▸ TASK BRIEF
Tell how many lines in these records contain the string "json", with only the number as the reply.

▸ SOURCE DATA
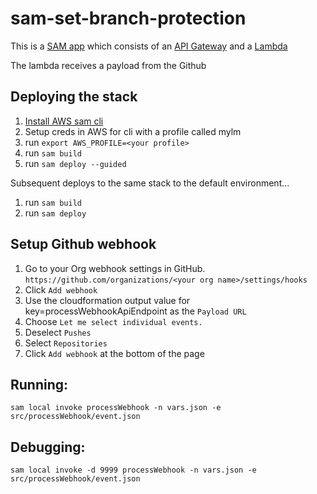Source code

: # sam-set-branch-protection

This is a [SAM app](https://aws.amazon.com/serverless/sam/) which consists of an [API Gateway](https://aws.amazon.com/api-gateway/) and a [Lambda](https://aws.amazon.com/lambda/)

The lambda receives a payload from the Github 

## Deploying the stack

1. [Install AWS sam cli](https://docs.aws.amazon.com/serverless-application-model/latest/developerguide/serverless-sam-cli-install.html)
1. Setup creds in AWS for cli with a profile called mylm
1. run `export AWS_PROFILE=<your profile>`
1. run `sam build`
1. run `sam deploy --guided`

Subsequent deploys to the same stack to the default environment...

1. run `sam build`
1. run `sam deploy`

## Setup Github webhook
1. Go to your Org webhook settings in GitHub. `https://github.com/organizations/<your org name>/settings/hooks`
2. Click `Add webhook`
3. Use the cloudformation output value for key=processWebhookApiEndpoint as the `Payload URL`
4. Choose `Let me select individual events.`
5. Deselect `Pushes`
6. Select `Repositories`
7. Click `Add webhook` at the bottom of the page

## Running:
 `sam local invoke processWebhook -n vars.json -e src/processWebhook/event.json`

 ## Debugging:
`sam local invoke -d 9999 processWebhook -n vars.json -e src/processWebhook/event.json`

▸ EXERCISE ANSWER
2